Irene Brambilla, Andrés César, Guillermo Falcone, Leonardo Gasparini
*The views expressed here do not necessarily represent those of IDRC or its Board of Governors. This work was carried out with the aid of a grant from the International Development Research Centre, Ottawa, Canada.
Using household surveys’ data for Argentina, Brazil, Chile, Colombia, Mexico and Peru between the mid-2000s and the late-2010s, this document characterizes the changing structure of the labor market focusing on the gender dimension.

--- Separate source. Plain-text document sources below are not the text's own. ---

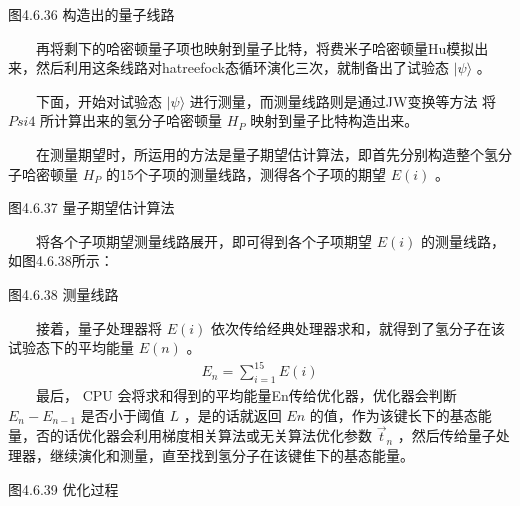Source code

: \documentclass[a4paper,11pt,english]{sphinxmanual}
\begin{document}
\begin{center}图4.6.36 构造出的量子线路
\end{center}
\sphinxAtStartPar
  再将剩下的哈密顿量子项也映射到量子比特，将费米子哈密顿量Hu模拟出来，然后利用这条线路对hatree\sphinxhyphen{}fock态循环演化三次，就制备出了试验态 \(|\psi\rangle\) 。

\sphinxAtStartPar
  下面，开始对试验态 \(|\psi\rangle\) 进行测量，而测量线路则是通过J\sphinxhyphen{}W变换等方法 将 \(Psi4\) 所计算出来的氢分子哈密顿量 \(H_P\) 映射到量子比特构造出来。

\sphinxAtStartPar
  在测量期望时，所运用的方法是量子期望估计算法，即首先分别构造整个氢分子哈密顿量 \(H_P\) 的15个子项的测量线路，测得各个子项的期望 \(E(i)\) 。


\begin{center}图4.6.37 量子期望估计算法
\end{center}
\sphinxAtStartPar
  将各个子项期望测量线路展开，即可得到各个子项期望 \(E(i)\) 的测量线路，如图4.6.38所示：


\begin{center}图4.6.38 测量线路
\end{center}
\sphinxAtStartPar
  接着，量子处理器将 \(E(i)\) 依次传给经典处理器求和，就得到了氢分子在该试验态下的平均能量 \(E(n)\) 。
\begin{equation*}
\begin{split}E_{n}=\sum_{i=1}^{15} E(i)\end{split}
\end{equation*}
\sphinxAtStartPar
  最后， \(\mathrm{CPU}\) 会将求和得到的平均能量En传给优化器，优化器会判断 \(E_n - E_{n-1}\) 是否小于阈值 \(L\) ，是的话就返回 \(En\) 的值，作为该键长下的基态能量，否的话优化器会利用梯度相关算法或无关算法优化参数 \(\vec{t}_{n}\) ，然后传给量子处理器，继续演化和测量，直至找到氢分子在该键隹下的基态能量。


\begin{center}图4.6.39 优化过程
\end{center}
\end{document}
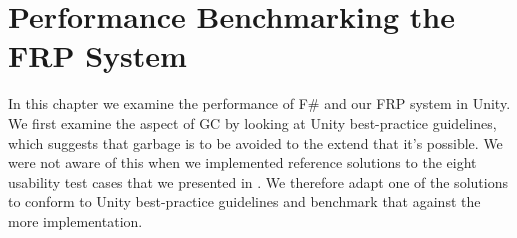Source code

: \section{Performance Benchmarking the FRP System}
In this chapter we examine the performance of F\# and our \gls{FRP} system in Unity. We first examine the aspect of \gls{GC} by looking at Unity best-practice guidelines, which suggests that garbage is to be avoided to the extend that it's possible. We were not aware of this when we implemented reference solutions to the eight usability test cases that we presented in . We therefore adapt one of the solutions to conform to Unity best-practice guidelines and benchmark that against the more  implementation.


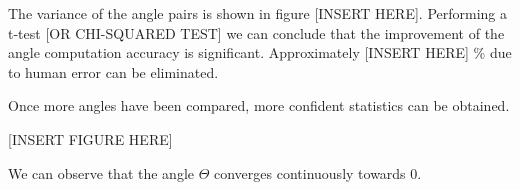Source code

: The variance of the angle pairs is shown in figure [INSERT HERE]. Performing a t-test [OR CHI-SQUARED TEST] we can conclude that the improvement of the angle computation accuracy is significant. Approximately [INSERT HERE] \% due to human error can be eliminated.

Once more angles have been compared, more confident statistics can be obtained. 

[INSERT FIGURE HERE]

We can observe that the angle \( \Theta \) converges continuously towards 0.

It follows the task-based approach and create indexes of routine task content (RTC) using data from the PIAAC-OECD surveys.
The authors’ find that during the period under study there was a relative increase in the employment share of occupations with lower RTC, which was mainly driven by movements in the female occupational structure, especially for the group of young-age and middle-age workers. Wage increases were relatively higher for routine occupations, and this was more pronounced for males than females. While on average there was a modest reduction in the gender wage gap, gains were relatively larger for less routine occupations like managers, professionals and clerical jobs. As the current division of tasks in the labor market continues to assign a larger fraction of routine tasks to women than men, automation technologies that reshape the task content of some occupations may partially help to reduce the gender wage gap, especially for highly-educated women and for those with medium-education that are able to work in complement with new technologies.
Finally, it notices that the current occupational structure of Latin America is considerably biased towards occupations with high RTC compared to high-income countries. While males in routine jobs work mainly in the primary, construction, manufacturing and transport sectors, females are over-represented in routine occupations in services such as sales and cleaners and helpers.